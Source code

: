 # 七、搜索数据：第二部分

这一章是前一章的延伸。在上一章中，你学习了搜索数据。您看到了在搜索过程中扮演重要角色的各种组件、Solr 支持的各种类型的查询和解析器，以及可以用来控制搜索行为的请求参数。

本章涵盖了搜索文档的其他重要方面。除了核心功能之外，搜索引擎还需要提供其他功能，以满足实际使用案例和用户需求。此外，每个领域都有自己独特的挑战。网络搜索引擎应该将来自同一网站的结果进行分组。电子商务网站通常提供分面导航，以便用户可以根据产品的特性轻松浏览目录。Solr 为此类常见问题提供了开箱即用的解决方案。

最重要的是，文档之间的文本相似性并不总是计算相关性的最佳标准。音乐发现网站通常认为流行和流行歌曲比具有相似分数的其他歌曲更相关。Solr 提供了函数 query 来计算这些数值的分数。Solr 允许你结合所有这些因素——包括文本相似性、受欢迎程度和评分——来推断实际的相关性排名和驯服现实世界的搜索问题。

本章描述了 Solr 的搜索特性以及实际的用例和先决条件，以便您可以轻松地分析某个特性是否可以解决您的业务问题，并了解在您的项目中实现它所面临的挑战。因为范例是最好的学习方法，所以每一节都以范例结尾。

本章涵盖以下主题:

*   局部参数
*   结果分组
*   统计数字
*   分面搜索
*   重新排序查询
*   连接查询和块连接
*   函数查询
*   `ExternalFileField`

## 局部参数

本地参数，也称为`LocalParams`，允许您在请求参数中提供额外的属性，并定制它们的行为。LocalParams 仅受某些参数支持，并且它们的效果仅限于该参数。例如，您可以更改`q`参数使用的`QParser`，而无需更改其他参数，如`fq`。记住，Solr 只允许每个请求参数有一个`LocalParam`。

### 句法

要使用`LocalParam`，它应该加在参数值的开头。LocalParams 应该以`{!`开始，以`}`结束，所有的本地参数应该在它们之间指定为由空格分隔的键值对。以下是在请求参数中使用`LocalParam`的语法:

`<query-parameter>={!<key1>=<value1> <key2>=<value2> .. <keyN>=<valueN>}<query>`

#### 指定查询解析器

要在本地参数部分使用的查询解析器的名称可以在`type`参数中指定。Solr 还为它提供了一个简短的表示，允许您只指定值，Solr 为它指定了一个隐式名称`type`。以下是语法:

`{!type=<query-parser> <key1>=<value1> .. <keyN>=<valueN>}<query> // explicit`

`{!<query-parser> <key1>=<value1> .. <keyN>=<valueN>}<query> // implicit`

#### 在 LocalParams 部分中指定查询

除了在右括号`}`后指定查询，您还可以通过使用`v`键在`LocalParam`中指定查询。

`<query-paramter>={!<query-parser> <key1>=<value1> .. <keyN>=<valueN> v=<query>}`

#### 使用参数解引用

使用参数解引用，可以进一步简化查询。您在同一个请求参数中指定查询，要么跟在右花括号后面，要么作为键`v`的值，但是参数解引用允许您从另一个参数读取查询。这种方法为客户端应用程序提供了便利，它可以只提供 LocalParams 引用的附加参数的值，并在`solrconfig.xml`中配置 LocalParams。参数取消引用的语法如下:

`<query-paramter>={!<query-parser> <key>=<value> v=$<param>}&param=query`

...

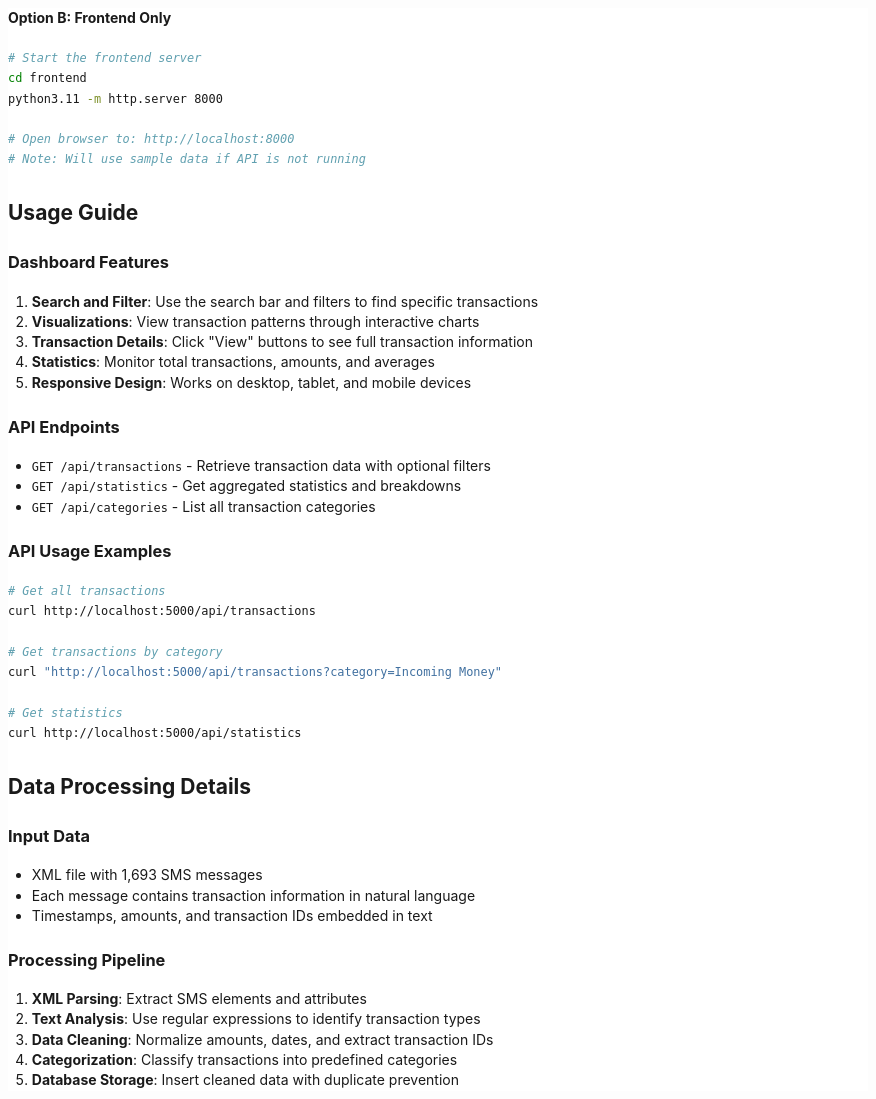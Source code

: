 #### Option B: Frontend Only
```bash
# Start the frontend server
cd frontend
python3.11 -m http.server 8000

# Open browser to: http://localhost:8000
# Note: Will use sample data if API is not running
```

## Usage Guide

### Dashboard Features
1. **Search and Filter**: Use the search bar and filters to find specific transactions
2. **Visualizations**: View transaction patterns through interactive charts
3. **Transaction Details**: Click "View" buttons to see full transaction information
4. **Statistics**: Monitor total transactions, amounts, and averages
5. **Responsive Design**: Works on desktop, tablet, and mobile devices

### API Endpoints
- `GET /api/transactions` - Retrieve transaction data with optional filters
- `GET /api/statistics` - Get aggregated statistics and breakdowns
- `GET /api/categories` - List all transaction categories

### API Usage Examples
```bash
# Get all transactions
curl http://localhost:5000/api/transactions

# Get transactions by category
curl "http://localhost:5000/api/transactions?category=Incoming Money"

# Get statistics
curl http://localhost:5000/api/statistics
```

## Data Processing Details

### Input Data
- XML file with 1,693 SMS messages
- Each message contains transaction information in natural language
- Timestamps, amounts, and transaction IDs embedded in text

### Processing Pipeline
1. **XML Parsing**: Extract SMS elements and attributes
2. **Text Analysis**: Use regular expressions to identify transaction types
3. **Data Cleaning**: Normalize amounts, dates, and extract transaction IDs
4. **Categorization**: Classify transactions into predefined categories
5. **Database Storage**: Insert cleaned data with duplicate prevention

▶ [WHAT IS REQUIRED]:
The answer must be every line from the records above that contains the word "Processing", copied out.

▶ [REPLY TO THE TASK]:
## Data Processing Details
### Processing Pipeline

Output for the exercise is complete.